Booth Hall Children's Hospital was a children's hospital at Blackley in Manchester. It was managed by Central Manchester University Hospitals NHS Foundation Trust.

History
The hospital was founded by Humphrey Booth, who had bought the land and commissioned its building; he opened it in 1908. It cared for the poor, and from 1914 for wounded soldiers from the First World War. It reverted to being a children's hospital in 1926. It had 750 beds in 1929 and was the third largest children's hospital in the UK. It incorporated a 102-bed convalescent home. It had 160 tuberculosis beds at a home in North Wales. The infirmary was equipped to give sunlight treatment to orthopaedic cases. The hospital was emptied at the start of the Second World War and made ready for expected air-raid casualties. It joined the National Health Service in 1948.

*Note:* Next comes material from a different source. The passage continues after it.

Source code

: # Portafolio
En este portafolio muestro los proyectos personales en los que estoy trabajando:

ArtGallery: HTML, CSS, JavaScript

A renal dialysis unit was opened by Princess Michael of Kent in 1980. After services transferred to the Royal Manchester Children's Hospital, Booth Hall Children's Hospital closed on 12 June 2009.

Services
It provided paediatric specialist services, general paediatric services and had a paediatric accident and emergency department, providing paediatric surgery, orthopaedic surgery, plastic surgery and a paediatric burns unit, gastroenterology, respiratory medicine and diabetology. It had a high dependency unit and a transitional care unit for long term, usually ventilated, patients.